Loading data from untyped tables to tables is a very frequently occurring scenario in a Data warehouse application.Normally we load all the data we need in a table which is NVARCHAR or VARCHAR column and then check , row-by-row if all the data satisfies the data type check. If the row passes the type check validation then it is loaded to the typed else it is flagged as INVALID and / or is redirected to another table where we have error out records. So far , so good…But there are few things which are quite painful about this processes.
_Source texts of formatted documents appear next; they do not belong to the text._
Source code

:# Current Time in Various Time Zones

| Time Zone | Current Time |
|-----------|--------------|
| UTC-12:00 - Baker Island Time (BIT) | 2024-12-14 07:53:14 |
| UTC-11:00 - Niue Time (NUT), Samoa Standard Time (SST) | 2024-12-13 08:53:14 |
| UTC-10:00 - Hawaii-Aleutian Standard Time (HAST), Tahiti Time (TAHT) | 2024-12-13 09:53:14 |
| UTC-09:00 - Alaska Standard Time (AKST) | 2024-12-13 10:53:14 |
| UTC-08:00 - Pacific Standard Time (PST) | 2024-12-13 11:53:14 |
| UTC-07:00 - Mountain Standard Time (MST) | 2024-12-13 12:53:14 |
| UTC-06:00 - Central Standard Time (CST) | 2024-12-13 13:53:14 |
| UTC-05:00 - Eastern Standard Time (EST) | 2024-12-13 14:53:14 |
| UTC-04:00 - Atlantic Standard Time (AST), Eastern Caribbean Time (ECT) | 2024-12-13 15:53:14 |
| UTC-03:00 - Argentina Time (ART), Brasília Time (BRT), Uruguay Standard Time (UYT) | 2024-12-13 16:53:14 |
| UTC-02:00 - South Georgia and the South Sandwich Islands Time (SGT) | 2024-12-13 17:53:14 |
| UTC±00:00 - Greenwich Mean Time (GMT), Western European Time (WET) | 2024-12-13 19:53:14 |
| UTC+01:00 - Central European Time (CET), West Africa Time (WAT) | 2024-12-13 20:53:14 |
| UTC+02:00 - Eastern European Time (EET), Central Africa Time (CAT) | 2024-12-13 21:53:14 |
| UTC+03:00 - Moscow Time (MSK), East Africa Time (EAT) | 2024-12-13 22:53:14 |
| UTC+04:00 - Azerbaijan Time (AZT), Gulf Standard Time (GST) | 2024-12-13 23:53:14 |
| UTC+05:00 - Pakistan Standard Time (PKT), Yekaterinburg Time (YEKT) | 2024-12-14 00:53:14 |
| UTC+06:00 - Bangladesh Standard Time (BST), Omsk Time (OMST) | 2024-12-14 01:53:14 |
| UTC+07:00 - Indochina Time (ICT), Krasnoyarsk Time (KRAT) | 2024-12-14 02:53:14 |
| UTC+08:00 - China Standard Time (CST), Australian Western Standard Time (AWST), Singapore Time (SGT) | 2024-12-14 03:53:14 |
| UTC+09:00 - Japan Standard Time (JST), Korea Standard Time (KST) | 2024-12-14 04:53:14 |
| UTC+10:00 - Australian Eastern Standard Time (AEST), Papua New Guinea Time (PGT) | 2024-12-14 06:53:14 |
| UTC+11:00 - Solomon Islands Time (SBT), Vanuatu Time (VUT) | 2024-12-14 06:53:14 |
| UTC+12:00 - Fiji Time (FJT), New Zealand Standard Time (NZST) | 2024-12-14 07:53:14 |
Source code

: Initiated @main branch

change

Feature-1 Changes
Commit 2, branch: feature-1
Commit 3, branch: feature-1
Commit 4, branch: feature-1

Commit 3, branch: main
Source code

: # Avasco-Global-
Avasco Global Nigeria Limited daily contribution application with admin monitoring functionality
No 1:- You have to write some kind of LOOP operation for this .
No 2:- You need to write code for each untyped to typed table load.
Even if you use SSIS and use error redirect the INSERT operation becomes row-by-row and no longer is set based which again hits the performance.
If we look at the problem scenario we have
1. A Untyped Table
2. A Typed Table
3. A Flag Column to mark Invalid records
4. A table where all errors go
I am going to try to write a Stored Procedure that does that just. Pass any typed table to it and untyped typed and / or error table , Is_Valid column name (the 4 parameters mentioned above) and it will just find out all the rows that satisfy the type check validation and load then to typed table and will mark the other rows as invalid.
So as long as you pass the typed table name and corresponding untyped table name , where all the column of typed table are in the untyped table then this SP should work .
Lets Create 2 tables Untyped and Typed
CREATE TABLE UNTYPED
(
ID VARCHAR(20)
,TITLE VARCHAR(20)
,NAME VARCHAR(20)
,SALARY VARCHAR(20)
,IS_VALID BIT
)
CREATE TABLE TYPED
(
ID INT
,TITLE VARCHAR(20)
,NAME VARCHAR(20)
,SALARY FLOAT
)
INSERT INTO UNTYPED VALUES('1','Mr','Ash','100.00',NULL)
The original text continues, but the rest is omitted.